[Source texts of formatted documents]

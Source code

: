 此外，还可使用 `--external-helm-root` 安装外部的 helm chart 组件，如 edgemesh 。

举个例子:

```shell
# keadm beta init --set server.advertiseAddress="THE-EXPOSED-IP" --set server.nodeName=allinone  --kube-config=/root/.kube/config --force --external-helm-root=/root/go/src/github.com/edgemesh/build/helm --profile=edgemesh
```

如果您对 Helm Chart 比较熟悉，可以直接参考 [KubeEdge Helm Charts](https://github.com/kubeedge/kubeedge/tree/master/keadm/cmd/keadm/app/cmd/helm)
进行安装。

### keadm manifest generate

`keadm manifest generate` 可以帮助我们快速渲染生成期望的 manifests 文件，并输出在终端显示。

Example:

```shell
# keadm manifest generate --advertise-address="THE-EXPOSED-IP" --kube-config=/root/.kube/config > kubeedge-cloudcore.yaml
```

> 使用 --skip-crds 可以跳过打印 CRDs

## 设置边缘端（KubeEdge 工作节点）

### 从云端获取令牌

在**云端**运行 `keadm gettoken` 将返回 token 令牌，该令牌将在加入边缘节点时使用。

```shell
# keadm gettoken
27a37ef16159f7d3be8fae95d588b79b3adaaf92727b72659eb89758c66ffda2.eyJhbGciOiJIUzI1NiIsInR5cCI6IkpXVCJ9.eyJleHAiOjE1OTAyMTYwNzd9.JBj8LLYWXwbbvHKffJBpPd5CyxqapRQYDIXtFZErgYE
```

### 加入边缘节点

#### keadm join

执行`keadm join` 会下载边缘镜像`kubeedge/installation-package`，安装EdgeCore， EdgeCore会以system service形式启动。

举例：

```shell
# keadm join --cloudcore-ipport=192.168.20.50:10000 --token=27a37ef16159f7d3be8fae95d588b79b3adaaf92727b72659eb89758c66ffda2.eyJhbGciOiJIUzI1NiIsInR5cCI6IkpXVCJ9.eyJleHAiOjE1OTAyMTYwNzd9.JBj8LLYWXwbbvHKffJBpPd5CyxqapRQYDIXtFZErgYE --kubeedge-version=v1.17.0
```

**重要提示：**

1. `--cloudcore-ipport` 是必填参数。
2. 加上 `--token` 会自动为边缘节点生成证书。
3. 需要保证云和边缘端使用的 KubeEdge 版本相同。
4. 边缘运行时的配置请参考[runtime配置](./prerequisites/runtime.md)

TASK PROMPT — Search the data for "github". Copy each line that has it.

RESPONSE AREA —
# keadm beta init --set server.advertiseAddress="THE-EXPOSED-IP" --set server.nodeName=allinone  --kube-config=/root/.kube/config --force --external-helm-root=/root/go/src/github.com/edgemesh/build/helm --profile=edgemesh
如果您对 Helm Chart 比较熟悉，可以直接参考 [KubeEdge Helm Charts](https://github.com/kubeedge/kubeedge/tree/master/keadm/cmd/keadm/app/cmd/helm)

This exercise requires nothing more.